Improved Dehydrogenation Properties of LiAlH(4) by Addition of Nanosized CoTiO(3)

Despite the application of lithium aluminium hydride (LiAlH(4)) being hindered by its sluggish desorption kinetics and unfavourable reversibility, LiAlH(4) has received special attention as a promising solid-state hydrogen storage material due to its hydrogen storage capacity (10.5 wt.%). In this work, investigated for the first time was the effect of the nanosized cobalt titanate (CoTiO(3)) which was synthesised via a solid-state method on the desorption behaviour of LiAlH(4). Superior desorption behaviour of LiAlH(4) was attained with the presence of a CoTiO(3) additive. By means of the addition of 5, 10, 15 and 20 wt.% of CoTiO(3), the initial desorption temperature of LiAlH(4) for the first stage was reduced to around 115–120 °C and the second desorption stage was reduced to around 144–150 °C, much lower than for undoped LiAlH(4).
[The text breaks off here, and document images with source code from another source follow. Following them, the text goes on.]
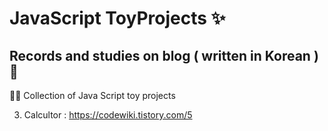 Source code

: # JavaScript ToyProjects ✨


## Records and studies on blog ( written in Korean ) 🍪
👩‍💻 Collection of Java Script toy projects 

3. Calcultor : https://codewiki.tistory.com/5
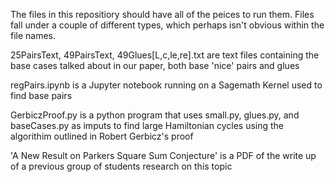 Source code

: The files in this repositiory should have all of the peices to run them. 
Files fall under a couple of different types, which perhaps isn't obvious within the file names.

25PairsText, 49PairsText, 49Glues[L,c,le,re].txt are text files containing the base cases talked about in our paper, both base 'nice' pairs and glues

regPairs.ipynb is a Jupyter notebook running on a Sagemath Kernel used to find base pairs

GerbiczProof.py is a python program that uses small.py, glues.py, and baseCases.py as imputs to find large Hamiltonian cycles using the algorithim outlined in Robert Gerbicz's proof

'A New Result on Parkers Square Sum Conjecture' is a PDF of the write up of a previous group of students research on this topic 

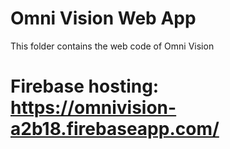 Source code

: # Omni Vision Web App

This folder contains the web code of Omni Vision

# Firebase hosting: https://omnivision-a2b18.firebaseapp.com/
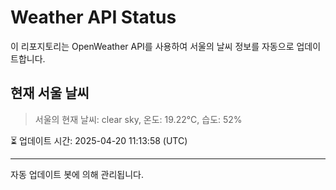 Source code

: 
# Weather API Status

이 리포지토리는 OpenWeather API를 사용하여 서울의 날씨 정보를 자동으로 업데이트합니다.

## 현재 서울 날씨
> 서울의 현재 날씨: clear sky, 온도: 19.22°C, 습도: 52%

⏳ 업데이트 시간: 2025-04-20 11:13:58 (UTC)

---
자동 업데이트 봇에 의해 관리됩니다.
The LiAlH(4)-CoTiO(3) sample also presents outstanding desorption kinetics behaviour, desorbing hydrogen 30–35 times faster than undoped LiAlH(4). The LiAlH(4)-CoTiO(3) sample could desorb 3.0–3.5 wt.% H(2) in 30 min, while the commercial and milled LiAlH(4) desorbs <0.1 wt.% H(2). The apparent activation energy of the LiAlH(4)-CoTiO(3) sample based on the Kissinger analysis was decreased to 75.2 and 91.8 kJ/mol for the first and second desorption stage, respectively, lower by 28.0 and 24.9 kJ/mol than undoped LiAlH(4). The LiAlH(4)-CoTiO(3) sample presents uniform and smaller particle size distribution compared to undoped LiAlH(4), which is irregular in shape with some agglomerations. The experimental results suggest that the CoTiO(3) additive promoted notable advancements in the desorption performance of LiAlH(4) through the in situ-formed AlTi and amorphous Co or Co-containing active species that were generated during the desorption process.